Stanford Healthcare recently installed a system where all alarms/notifications get sent to a hospital assigned device the nurse carries rather blasting in the sleeping patients room as 90%+ are false alarms (aka IV or SpO2 sensors).

The real issue is that hospital technology is outdated and most places don’t have the option for this level of telemetry.

I’ve never been told / instructed my staff to “be near the patient at all times”.

In fact, most places have 1:8 nursing coverage on the ward…


You're right that silencing alarms is strictly forbidden in anesthetic territory only, not ICU. I'm biased bc I'm in Switzerland, and here the coverage ratio is usually 1:1. The country is so rich, that many things are different here... they really are near the patient at all times. To give you an idea: the day COVID really hit, we received 180 shiny new Hamilton respirators complete with additional staff overnight, in an ICU that's usually ~30 beds. And you can't order "your nurses" around, because they've got a lot more power. Yes, in most places it's different and I should have mentioned that.

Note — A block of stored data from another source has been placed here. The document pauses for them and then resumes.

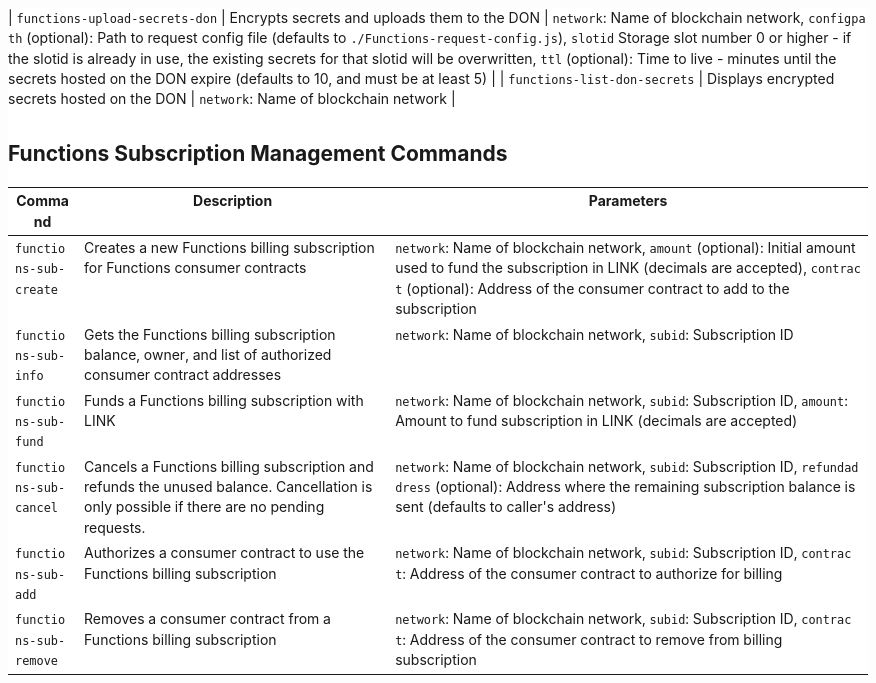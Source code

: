| `functions-upload-secrets-don`     | Encrypts secrets and uploads them to the DON                                                                                         | `network`: Name of blockchain network, `configpath` (optional): Path to request config file (defaults to `./Functions-request-config.js`), `slotid` Storage slot number 0 or higher - if the slotid is already in use, the existing secrets for that slotid will be overwritten, `ttl` (optional): Time to live - minutes until the secrets hosted on the DON expire (defaults to 10, and must be at least 5)                                                                                                                                                                                                                                                                                                                                                                                                                               |
| `functions-list-don-secrets`       | Displays encrypted secrets hosted on the DON                                                                                         | `network`: Name of blockchain network                                                                                                                                                                                                                                                                                                                                                                                                                                                                                                                                                                                                                                                                                                                                                                                                       |

## Functions Subscription Management Commands

| Command                      | Description                                                                                                                              | Parameters                                                                                                                                                                                                                                                                   |
| ---------------------------- | ---------------------------------------------------------------------------------------------------------------------------------------- | ---------------------------------------------------------------------------------------------------------------------------------------------------------------------------------------------------------------------------------------------------------------------------- |
| `functions-sub-create`       | Creates a new Functions billing subscription for Functions consumer contracts                                                            | `network`: Name of blockchain network, `amount` (optional): Initial amount used to fund the subscription in LINK (decimals are accepted), `contract` (optional): Address of the consumer contract to add to the subscription                                                 |
| `functions-sub-info`         | Gets the Functions billing subscription balance, owner, and list of authorized consumer contract addresses                               | `network`: Name of blockchain network, `subid`: Subscription ID                                                                                                                                                                                                              |
| `functions-sub-fund`         | Funds a Functions billing subscription with LINK                                                                                         | `network`: Name of blockchain network, `subid`: Subscription ID, `amount`: Amount to fund subscription in LINK (decimals are accepted)                                                                                                                                       |
| `functions-sub-cancel`       | Cancels a Functions billing subscription and refunds the unused balance. Cancellation is only possible if there are no pending requests. | `network`: Name of blockchain network, `subid`: Subscription ID, `refundaddress` (optional): Address where the remaining subscription balance is sent (defaults to caller's address)                                                                                         |
| `functions-sub-add`          | Authorizes a consumer contract to use the Functions billing subscription                                                                 | `network`: Name of blockchain network, `subid`: Subscription ID, `contract`: Address of the consumer contract to authorize for billing                                                                                                                                       |
| `functions-sub-remove`       | Removes a consumer contract from a Functions billing subscription                                                                        | `network`: Name of blockchain network, `subid`: Subscription ID, `contract`: Address of the consumer contract to remove from billing subscription                                                                                                                            |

I want to clarify two points given the language used in your response:

1. I used the possessive “my” in reference to nursing staff for simplicity in writing and clarity to the reader rather than to indicate ownership, we are on a team. This is akin to saying “my goalkeeper wears Nike soccer cleats”.

2. I do not “order nurses around.” I verbally communicate and leave medical orders in the chart that nurses act on. It is not about a power struggle, we are all trying to do our jobs and do what’s right by the patient. I’m grateful when nurses question my medical orders (as long as it’s a positive/educational discussion, which it is 99% of the time) as they catch my mistakes and we all learn together.

If you are concerned that you can’t order nurses around, I strongly suggest reflecting on whether this leadership style is the most conducive to providing quality patient care as this can increase barriers and hostilities in the workplace resulting in communication breakdown and adverse events.


Thanks for the lesson, mate. I'll be strongly reflecting over the past 15 years of clinical practice and see the errors in my ways.


Any doctor who says they treat nurses as valued professional colleagues should be presumed to be lying unless you have seen it yourself, in person. Doctors treating nurses like shit is the norm, not the exception. How badly varies a lot.


Not saying monitors should be silenced. You can monitor someone without waking them up.

Fiefdoms of power - nursing union not wanting to give up the night shift premium pay when the job description changes to monitoring a screen and half the physical workload vs. day shift.


Cost cutting is definitely to blame for how understaffed hospitals are. Then Covid happened and it got even worse. It's definitely not all due to Covid though. Even the "not-for-profit" medical group in my area has been pushing doctors and PAs to take more and more patients, well past what they're comfortable with. Nursing staff has been cut down to nothing compared to 10 years ago. Wages haven't gone up to match the increase in workload.

Again, this started before Covid, the pandemic just highlighted how much these cuts screwed over both healthcare professionals and patients.


Everything you said is spot-on, but, brining things full circle, the lack of “shit giving” could be due to cost cutting. People don’t have an incentive to care. The end result, vis-a-vis their personal situation, is unchanged whether or not they go the extra mile. Part of this is because they exist in a rigid corporate structure hyper-focused on value extraction and not at all focused on the development of human capital.